The solo exhibition Destination/El Destino: a decade of GRAFT concentrates on the decade-long series of artworks by Chicago-based, Puerto Rican artist, educator, and organizer Edra Soto, while speculating on the evolution of this work towards establishing more emotionally transformative and healing public spaces. Activating the indoor/outdoor feature of the main gallery, Soto will build an immersive installation of porous sculptures, documentary photographs, drawings and games that create a playful and open environment for discussing cultural hybridity.
Through the GRAFT series of sculptures, wall reliefs and installations, Edra Soto explores vernacular architecture familiar to the artist’s native Puerto Rico to address the adaptability and hybridity of cultural representation. GRAFT makes reference to two common domestic architectural elements: the quiebrasoles, which are distinctly ornate concrete blocks, and rejas, ornamental grilles or screens typically made of wrought iron. Both are arranged in decorative geometric patterns to create shade or act as a protective barrier between the street and the home. Recent iterations of GRAFT include small viewfinders embedded in the void of geometric patterns in Soto’s installations. In peering through the viewfinders, the audience is met with images of Soto’s childhood home, scenes from various neighborhoods, destruction from hurricane Maria, screenshots of television commercials, and magazine advertisements. In previous GRAFT work, all photo documentation has come from Soto’s personal archive. For Destination/El Destino, Soto will collaborate with Puerto Rican and US-based artists to include their photographs and expand the voices and visions represented in the architecture.

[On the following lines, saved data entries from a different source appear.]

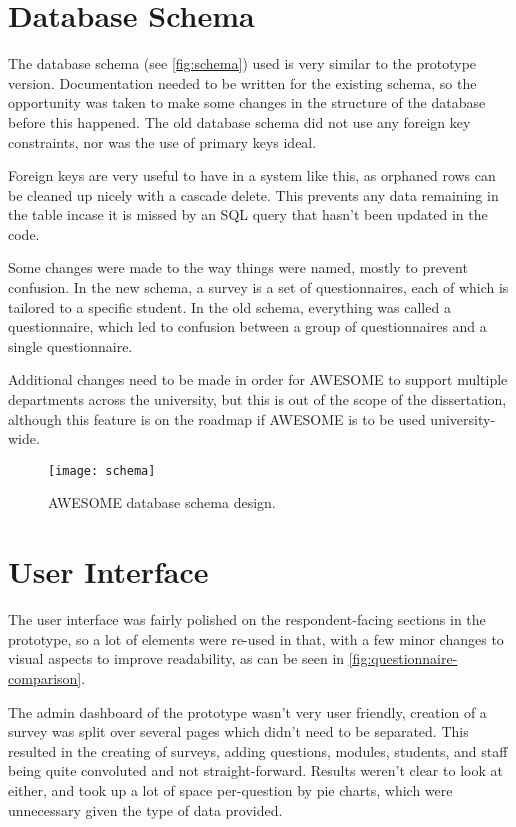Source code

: 	\section{Database Schema}
	
	The database schema (see \autoref{fig:schema}) used is very similar to the prototype version.
	Documentation needed to be written for the existing schema, so the opportunity was taken to make some changes in the structure of the database before this happened.
	The old database schema did not use any foreign key constraints, nor was the use of primary keys ideal.
	
	Foreign keys are very useful to have in a system like this, as orphaned rows can be cleaned up nicely with a cascade delete.
	This prevents any data remaining in the table incase it is missed by an \ac{SQL} query that hasn't been updated in the code.
	
	Some changes were made to the way things were named, mostly to prevent confusion.
	In the new schema, a survey is a set of questionnaires, each of which is tailored to a specific student.
	In the old schema, everything was called a questionnaire, which led to confusion between a group of questionnaires and a single questionnaire.

	Additional changes need to be made in order for \ac{AWESOME} to support multiple departments across the university, but this is out of the scope of the dissertation, although this feature is on the roadmap if \ac{AWESOME} is to be used university-wide.
	
	\begin{figure}[H]
		\texttt{[image: schema]}
		\caption{\ac{AWESOME} database schema design.}
		\label{fig:schema}
	\end{figure}
	
	\section{User Interface}
	
	The user interface was fairly polished on the respondent-facing sections in the prototype, so a lot of elements were re-used in that, with a few minor changes to visual aspects to improve readability, as can be seen in \autoref{fig:questionnaire-comparison}.
	
	The admin dashboard of the prototype wasn't very user friendly, creation of a survey was split over several pages which didn't need to be separated.
	This resulted in the creating of surveys, adding questions, modules, students, and staff being quite convoluted and not straight-forward.
	Results weren't clear to look at either, and took up a lot of space per-question by pie charts, which were unnecessary given the type of data provided.
	
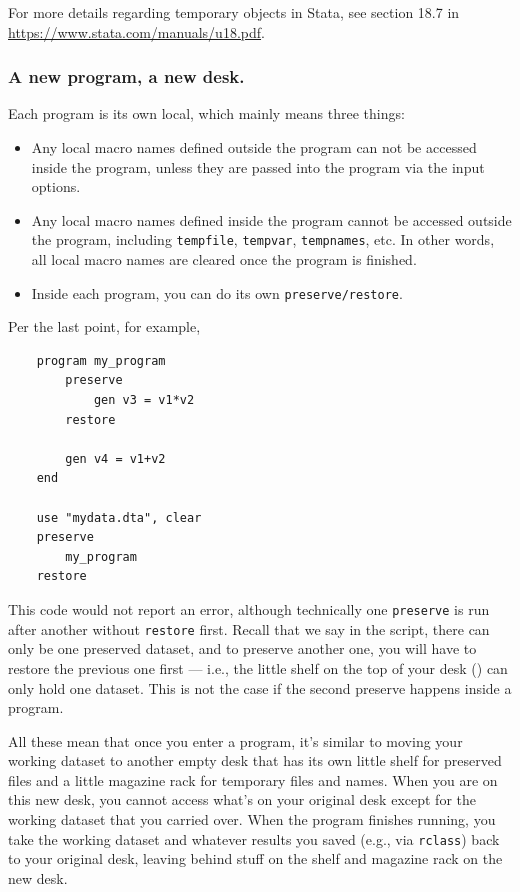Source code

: For more details regarding temporary objects in Stata, see section 18.7 in \url{https://www.stata.com/manuals/u18.pdf}.

\subsubsection{A new program, a new desk.}
Each program is its own local, which mainly means three things:
\begin{itemize}
    \item Any local macro names defined outside the program can not be accessed inside the program, unless they are passed into the program via the input options.
    \item Any local macro names defined inside the program cannot be accessed outside the program, including \verb|tempfile|, \verb|tempvar|, \verb|tempnames|, etc. In other words, all local macro names are cleared once the program is finished.
    \item Inside each program, you can do its own \verb|preserve/restore|.
\end{itemize}
Per the last point, for example,
\begin{verbatim}
    program my_program
        preserve 
            gen v3 = v1*v2
        restore

        gen v4 = v1+v2
    end

    use "mydata.dta", clear 
    preserve
        my_program
    restore
\end{verbatim}
This code would not report an error, although technically one \verb|preserve| is run after another without \verb|restore| first. Recall that we say in the script, there can only be one preserved dataset, and to preserve another one, you will have to restore the previous one first --- i.e., the little shelf on the top of your desk () can only hold one dataset. This is not the case if the second preserve happens inside a program. 

All these mean that once you enter a program, it's similar to moving your working dataset to another empty desk that has its own little shelf for preserved files and a little magazine rack for temporary files and names. When you are on this new desk, you cannot access what's on your original desk except for the working dataset that you carried over. When the program finishes running, you take the working dataset and whatever results you saved (e.g., via \verb|rclass|) back to your original desk, leaving behind stuff on the shelf and magazine rack on the new desk.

Edra Soto is a Puerto-Rican born artist, curator, educator, and co-director of the outdoor project space, The Franklin. Soto has exhibited extensively at venues including El Museo del Barrio, NY; Crystal Bridges Museum of American Art’s satellite, The Momentary, AK; Albright-Knox Northland, NY; Museum of Contemporary Art of Chicago, IL; Smart Museum, IL and the Abrons Arts Center, NY. Recently, Soto completed a large-scale public art commission titled “Screenhouse”, currently on view at Millennium Park in Chicago. The artist has attended residency programs at Skowhegan School of Painting and Sculpture, Beta-Local, the Robert Rauschenberg Foundation Residency, Headlands Center for the Arts, Project Row Houses and Art Omi, among others. Soto has been awarded the Efroymson Contemporary Arts Fellowship, the Illinois Arts Council Agency Fellowship, the inaugural Foundwork Artist Prize and the Joan Mitchell Foundation Painters & Sculptors Grant, among others. Between 2019-2020, Soto exhibited and traveled to Brazil, Puerto Rico, and Cuba as part of the MacArthur Foundation’s International Connections Fund. Soto holds an MFA from the School of the Art Institute of Chicago and a bachelor’s degree from Escuela de Artes Plásticas y Diseño de Puerto Rico. The artist lives and works in Chicago.